Start of Supplied records

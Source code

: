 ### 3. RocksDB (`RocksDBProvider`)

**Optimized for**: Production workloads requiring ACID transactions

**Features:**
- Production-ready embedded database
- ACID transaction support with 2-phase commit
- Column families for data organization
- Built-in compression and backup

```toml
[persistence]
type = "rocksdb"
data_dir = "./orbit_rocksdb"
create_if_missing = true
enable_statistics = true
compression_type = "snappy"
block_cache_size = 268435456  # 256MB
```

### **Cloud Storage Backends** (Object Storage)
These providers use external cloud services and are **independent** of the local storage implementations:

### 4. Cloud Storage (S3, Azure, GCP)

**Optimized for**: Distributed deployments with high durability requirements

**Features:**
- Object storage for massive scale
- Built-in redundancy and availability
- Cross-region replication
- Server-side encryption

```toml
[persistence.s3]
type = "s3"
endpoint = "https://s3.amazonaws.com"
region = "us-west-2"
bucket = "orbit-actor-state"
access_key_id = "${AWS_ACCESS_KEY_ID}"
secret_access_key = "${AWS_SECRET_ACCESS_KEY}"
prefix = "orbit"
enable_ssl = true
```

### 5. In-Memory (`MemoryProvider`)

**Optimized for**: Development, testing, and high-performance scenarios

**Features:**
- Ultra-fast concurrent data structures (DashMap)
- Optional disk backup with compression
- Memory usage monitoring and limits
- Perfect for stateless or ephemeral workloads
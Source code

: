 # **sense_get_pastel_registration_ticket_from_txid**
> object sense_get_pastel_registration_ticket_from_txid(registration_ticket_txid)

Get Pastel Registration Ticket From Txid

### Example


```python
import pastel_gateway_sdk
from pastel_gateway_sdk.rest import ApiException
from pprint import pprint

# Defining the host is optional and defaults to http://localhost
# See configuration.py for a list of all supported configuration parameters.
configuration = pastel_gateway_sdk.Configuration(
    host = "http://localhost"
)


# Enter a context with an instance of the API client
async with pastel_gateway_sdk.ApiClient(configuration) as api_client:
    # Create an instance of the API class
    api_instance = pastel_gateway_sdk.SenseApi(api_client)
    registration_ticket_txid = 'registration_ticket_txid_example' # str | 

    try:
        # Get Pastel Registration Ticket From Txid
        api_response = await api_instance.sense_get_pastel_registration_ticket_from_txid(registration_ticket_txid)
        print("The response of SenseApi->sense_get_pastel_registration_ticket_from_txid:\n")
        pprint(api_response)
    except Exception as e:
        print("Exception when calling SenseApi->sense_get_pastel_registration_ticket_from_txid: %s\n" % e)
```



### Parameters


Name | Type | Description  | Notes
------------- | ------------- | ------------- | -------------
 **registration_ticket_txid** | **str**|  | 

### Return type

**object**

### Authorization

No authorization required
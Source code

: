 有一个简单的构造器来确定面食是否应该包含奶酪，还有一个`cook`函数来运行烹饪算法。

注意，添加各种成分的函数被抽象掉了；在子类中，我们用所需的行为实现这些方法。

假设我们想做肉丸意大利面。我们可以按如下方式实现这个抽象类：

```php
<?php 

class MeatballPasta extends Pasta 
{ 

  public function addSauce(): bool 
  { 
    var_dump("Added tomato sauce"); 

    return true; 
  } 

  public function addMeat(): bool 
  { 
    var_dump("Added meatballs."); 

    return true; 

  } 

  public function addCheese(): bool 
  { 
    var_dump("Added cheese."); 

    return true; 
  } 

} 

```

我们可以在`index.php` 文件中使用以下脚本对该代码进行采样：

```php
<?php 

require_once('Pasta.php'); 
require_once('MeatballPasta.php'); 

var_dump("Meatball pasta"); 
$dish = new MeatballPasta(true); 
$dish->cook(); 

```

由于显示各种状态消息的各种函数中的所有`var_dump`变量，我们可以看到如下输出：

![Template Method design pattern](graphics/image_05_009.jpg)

End of Supplied records

Return, exactly, the lines from the first line of the records above to the line containing "### 5. In-Memory", both included.

Source code

: ### 3. RocksDB (`RocksDBProvider`)

**Optimized for**: Production workloads requiring ACID transactions

**Features:**
- Production-ready embedded database
- ACID transaction support with 2-phase commit
- Column families for data organization
- Built-in compression and backup

```toml
[persistence]
type = "rocksdb"
data_dir = "./orbit_rocksdb"
create_if_missing = true
enable_statistics = true
compression_type = "snappy"
block_cache_size = 268435456  # 256MB
```

### **Cloud Storage Backends** (Object Storage)
These providers use external cloud services and are **independent** of the local storage implementations:

### 4. Cloud Storage (S3, Azure, GCP)

**Optimized for**: Distributed deployments with high durability requirements

**Features:**
- Object storage for massive scale
- Built-in redundancy and availability
- Cross-region replication
- Server-side encryption

```toml
[persistence.s3]
type = "s3"
endpoint = "https://s3.amazonaws.com"
region = "us-west-2"
bucket = "orbit-actor-state"
access_key_id = "${AWS_ACCESS_KEY_ID}"
secret_access_key = "${AWS_SECRET_ACCESS_KEY}"
prefix = "orbit"
enable_ssl = true
```

### 5. In-Memory (`MemoryProvider`)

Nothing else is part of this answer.